> _Input data_:

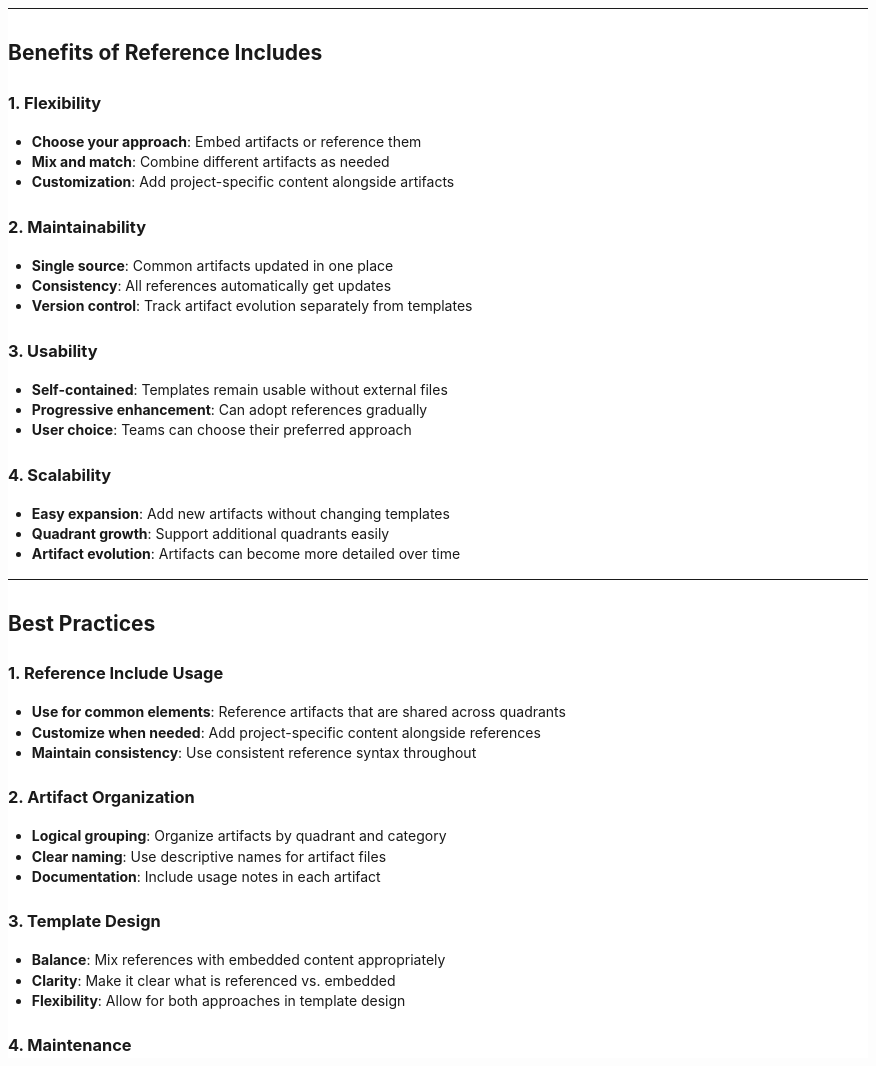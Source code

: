 
---

## Benefits of Reference Includes

### **1. Flexibility**

- **Choose your approach**: Embed artifacts or reference them
- **Mix and match**: Combine different artifacts as needed
- **Customization**: Add project-specific content alongside artifacts

### **2. Maintainability**

- **Single source**: Common artifacts updated in one place
- **Consistency**: All references automatically get updates
- **Version control**: Track artifact evolution separately from templates

### **3. Usability**

- **Self-contained**: Templates remain usable without external files
- **Progressive enhancement**: Can adopt references gradually
- **User choice**: Teams can choose their preferred approach

### **4. Scalability**

- **Easy expansion**: Add new artifacts without changing templates
- **Quadrant growth**: Support additional quadrants easily
- **Artifact evolution**: Artifacts can become more detailed over time

---

## Best Practices

### **1. Reference Include Usage**

- **Use for common elements**: Reference artifacts that are shared across quadrants
- **Customize when needed**: Add project-specific content alongside references
- **Maintain consistency**: Use consistent reference syntax throughout

### **2. Artifact Organization**

- **Logical grouping**: Organize artifacts by quadrant and category
- **Clear naming**: Use descriptive names for artifact files
- **Documentation**: Include usage notes in each artifact

### **3. Template Design**

- **Balance**: Mix references with embedded content appropriately
- **Clarity**: Make it clear what is referenced vs. embedded
- **Flexibility**: Allow for both approaches in template design

### **4. Maintenance**
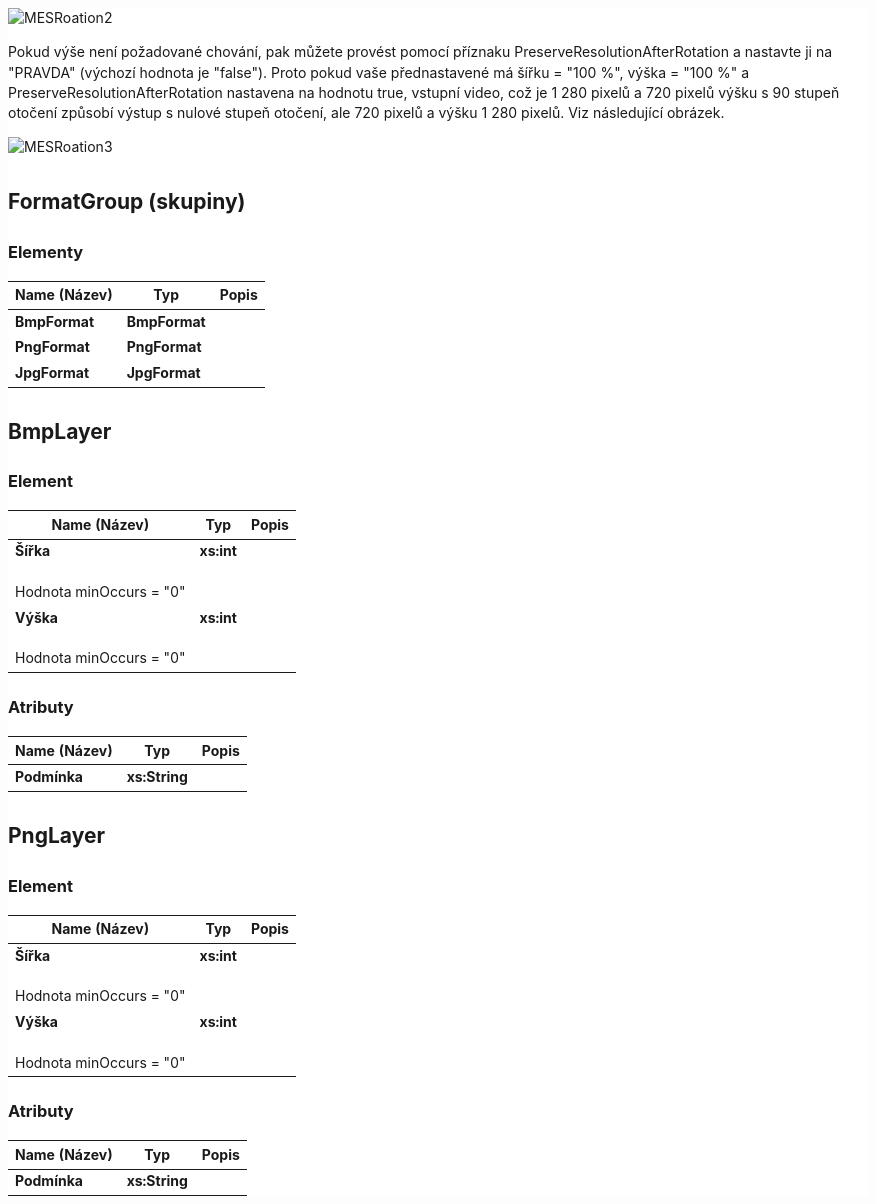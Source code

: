 ![MESRoation2](./media/media-services-shemas/media-services-mes-roation2.png) 

Pokud výše není požadované chování, pak můžete provést pomocí příznaku PreserveResolutionAfterRotation a nastavte ji na "PRAVDA" (výchozí hodnota je "false"). Proto pokud vaše přednastavené má šířku = "100 %", výška = "100 %" a PreserveResolutionAfterRotation nastavena na hodnotu true, vstupní video, což je 1 280 pixelů a 720 pixelů výšku s 90 stupeň otočení způsobí výstup s nulové stupeň otočení, ale 720 pixelů a výšku 1 280 pixelů. Viz následující obrázek.  

![MESRoation3](./media/media-services-shemas/media-services-mes-roation3.png) 

## <a name="FormatGroup"></a>FormatGroup (skupiny)
### <a name="elements"></a>Elementy
| Name (Název) | Typ | Popis |
| --- | --- | --- |
| **BmpFormat** |**BmpFormat** | |
| **PngFormat** |**PngFormat** | |
| **JpgFormat** |**JpgFormat** | |

## <a name="BmpLayer"></a>BmpLayer
### <a name="element"></a>Element
| Name (Název) | Typ | Popis |
| --- | --- | --- |
| **Šířka**<br/><br/> Hodnota minOccurs = "0" |**xs:int** | |
| **Výška**<br/><br/> Hodnota minOccurs = "0" |**xs:int** | |

### <a name="attributes"></a>Atributy
| Name (Název) | Typ | Popis |
| --- | --- | --- |
| **Podmínka** |**xs:String** | |

## <a name="PngLayer"></a>PngLayer
### <a name="element"></a>Element
| Name (Název) | Typ | Popis |
| --- | --- | --- |
| **Šířka**<br/><br/> Hodnota minOccurs = "0" |**xs:int** | |
| **Výška**<br/><br/> Hodnota minOccurs = "0" |**xs:int** | |

### <a name="attributes"></a>Atributy
| Name (Název) | Typ | Popis |
| --- | --- | --- |
| **Podmínka** |**xs:String** | |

> _Your task_: Write out exactly the lines that run from the top of the listing above to the line containing "- **Self-contained**: Templates", both ends included. Omit every picture.

> _Answer to this exercise_:
Source code

: 
---

## Benefits of Reference Includes

### **1. Flexibility**

- **Choose your approach**: Embed artifacts or reference them
- **Mix and match**: Combine different artifacts as needed
- **Customization**: Add project-specific content alongside artifacts

### **2. Maintainability**

- **Single source**: Common artifacts updated in one place
- **Consistency**: All references automatically get updates
- **Version control**: Track artifact evolution separately from templates

### **3. Usability**

- **Self-contained**: Templates remain usable without external files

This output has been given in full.